Over the years, Restaurant Helmand has given up on beef sauce and developed a vegetarian-only menu where kaddo bourani was the star. Pumpkin cubes seasoned with sugar, cardamom and cinnamon are drizzled with salted garlic yogurt and it continues to be a menu favorite.

“Pumpkin is one of those things, like when did you never have it in a pie?” Helmand said. “This dish creates such fun flavors on the palate and is exactly what you want before the holidays.
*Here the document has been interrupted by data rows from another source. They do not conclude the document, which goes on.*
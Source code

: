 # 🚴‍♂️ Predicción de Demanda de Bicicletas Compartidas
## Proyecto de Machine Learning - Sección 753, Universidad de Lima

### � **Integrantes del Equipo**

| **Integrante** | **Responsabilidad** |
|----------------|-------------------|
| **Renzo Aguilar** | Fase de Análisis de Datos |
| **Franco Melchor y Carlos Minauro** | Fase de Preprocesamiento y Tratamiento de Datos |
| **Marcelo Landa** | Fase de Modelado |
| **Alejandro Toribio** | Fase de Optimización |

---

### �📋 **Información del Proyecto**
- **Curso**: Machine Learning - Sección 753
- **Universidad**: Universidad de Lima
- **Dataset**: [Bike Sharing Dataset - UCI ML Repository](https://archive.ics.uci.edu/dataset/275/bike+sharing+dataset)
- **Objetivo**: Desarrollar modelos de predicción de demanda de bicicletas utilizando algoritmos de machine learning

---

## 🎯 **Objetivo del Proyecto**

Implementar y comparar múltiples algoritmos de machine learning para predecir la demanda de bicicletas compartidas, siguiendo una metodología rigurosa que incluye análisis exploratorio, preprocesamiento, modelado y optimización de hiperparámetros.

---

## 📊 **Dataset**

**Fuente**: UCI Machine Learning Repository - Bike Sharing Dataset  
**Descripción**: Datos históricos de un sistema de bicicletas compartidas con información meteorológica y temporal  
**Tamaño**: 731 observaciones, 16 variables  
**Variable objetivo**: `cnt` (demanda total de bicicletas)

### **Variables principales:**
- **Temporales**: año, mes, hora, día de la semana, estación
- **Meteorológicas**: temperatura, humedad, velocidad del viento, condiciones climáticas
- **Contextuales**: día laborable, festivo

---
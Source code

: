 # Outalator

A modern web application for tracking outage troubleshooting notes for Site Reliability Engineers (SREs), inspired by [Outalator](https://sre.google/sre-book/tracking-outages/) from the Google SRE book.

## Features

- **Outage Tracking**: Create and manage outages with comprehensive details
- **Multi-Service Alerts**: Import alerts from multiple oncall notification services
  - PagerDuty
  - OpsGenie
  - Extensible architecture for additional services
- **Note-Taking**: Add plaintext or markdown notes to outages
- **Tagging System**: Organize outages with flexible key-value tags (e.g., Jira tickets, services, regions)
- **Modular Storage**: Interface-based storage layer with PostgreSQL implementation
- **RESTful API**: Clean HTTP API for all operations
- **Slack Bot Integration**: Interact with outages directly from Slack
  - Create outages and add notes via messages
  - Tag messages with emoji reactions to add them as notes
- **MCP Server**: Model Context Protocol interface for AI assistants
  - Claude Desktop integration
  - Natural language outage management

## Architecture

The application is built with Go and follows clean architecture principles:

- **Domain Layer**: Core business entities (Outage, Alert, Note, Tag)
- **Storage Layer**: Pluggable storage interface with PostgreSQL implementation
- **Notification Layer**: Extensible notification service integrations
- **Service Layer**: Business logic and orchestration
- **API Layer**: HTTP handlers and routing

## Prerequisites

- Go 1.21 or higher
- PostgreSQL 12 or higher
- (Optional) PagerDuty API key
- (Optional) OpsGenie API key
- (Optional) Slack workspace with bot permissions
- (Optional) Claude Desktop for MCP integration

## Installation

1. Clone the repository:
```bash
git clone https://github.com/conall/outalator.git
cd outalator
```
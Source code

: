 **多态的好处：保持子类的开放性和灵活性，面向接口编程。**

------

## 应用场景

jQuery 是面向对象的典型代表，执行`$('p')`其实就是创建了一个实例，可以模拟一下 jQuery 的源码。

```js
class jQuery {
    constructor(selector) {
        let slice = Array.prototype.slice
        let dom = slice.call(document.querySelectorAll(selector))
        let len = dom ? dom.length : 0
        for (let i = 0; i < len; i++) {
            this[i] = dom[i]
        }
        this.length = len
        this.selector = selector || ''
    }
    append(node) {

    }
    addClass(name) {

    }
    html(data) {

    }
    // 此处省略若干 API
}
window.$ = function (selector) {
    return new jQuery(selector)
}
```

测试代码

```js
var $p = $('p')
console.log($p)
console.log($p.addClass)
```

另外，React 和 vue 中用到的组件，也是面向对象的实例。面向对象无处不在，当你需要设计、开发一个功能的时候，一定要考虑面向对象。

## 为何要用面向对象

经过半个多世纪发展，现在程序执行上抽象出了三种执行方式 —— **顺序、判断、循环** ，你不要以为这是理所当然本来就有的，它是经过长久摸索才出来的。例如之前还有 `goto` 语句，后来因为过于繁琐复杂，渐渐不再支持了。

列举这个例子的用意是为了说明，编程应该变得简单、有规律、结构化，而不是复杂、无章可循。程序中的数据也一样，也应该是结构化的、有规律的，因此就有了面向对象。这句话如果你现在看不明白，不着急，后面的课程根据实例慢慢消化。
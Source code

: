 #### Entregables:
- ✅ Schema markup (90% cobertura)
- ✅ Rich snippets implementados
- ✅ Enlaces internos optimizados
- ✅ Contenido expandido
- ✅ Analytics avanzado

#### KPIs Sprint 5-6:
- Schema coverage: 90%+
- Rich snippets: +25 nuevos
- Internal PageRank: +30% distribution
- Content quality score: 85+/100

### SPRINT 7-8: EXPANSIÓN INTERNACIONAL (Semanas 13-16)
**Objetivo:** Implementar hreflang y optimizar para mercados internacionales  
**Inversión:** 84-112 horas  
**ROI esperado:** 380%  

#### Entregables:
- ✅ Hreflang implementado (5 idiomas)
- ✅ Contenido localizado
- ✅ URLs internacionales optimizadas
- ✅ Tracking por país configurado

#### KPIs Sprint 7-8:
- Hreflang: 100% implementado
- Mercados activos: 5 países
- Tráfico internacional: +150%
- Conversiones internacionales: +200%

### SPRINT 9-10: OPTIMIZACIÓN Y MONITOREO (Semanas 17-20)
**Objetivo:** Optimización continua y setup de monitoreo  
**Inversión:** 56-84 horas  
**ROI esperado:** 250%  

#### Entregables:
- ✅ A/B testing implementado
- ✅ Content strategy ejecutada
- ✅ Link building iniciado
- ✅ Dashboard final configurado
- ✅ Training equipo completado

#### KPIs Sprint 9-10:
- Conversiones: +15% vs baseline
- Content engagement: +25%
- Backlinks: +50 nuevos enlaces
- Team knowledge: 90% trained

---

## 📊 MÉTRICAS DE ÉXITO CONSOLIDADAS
Right after Halloween our walk-in is just full of pumpkins and it’s great because they don’t spoil for long.

Helmand says the dish is quite easy to prepare and that he and his wife Naomi even make it for their young daughter. He advises boiling the pumpkin before roasting it for maximum flavor, being careful not to overcook it. Another trick is that you can stick it inside the bolani, or Afghan stuffed flatbread, which makes the possibilities for kaddo bourani really endless.

“We could never take it off the menu and, in fact, I want to expand the way we use it,” he says. “We have been so grateful to see how more open people are to this food and have truly embraced it over the years.”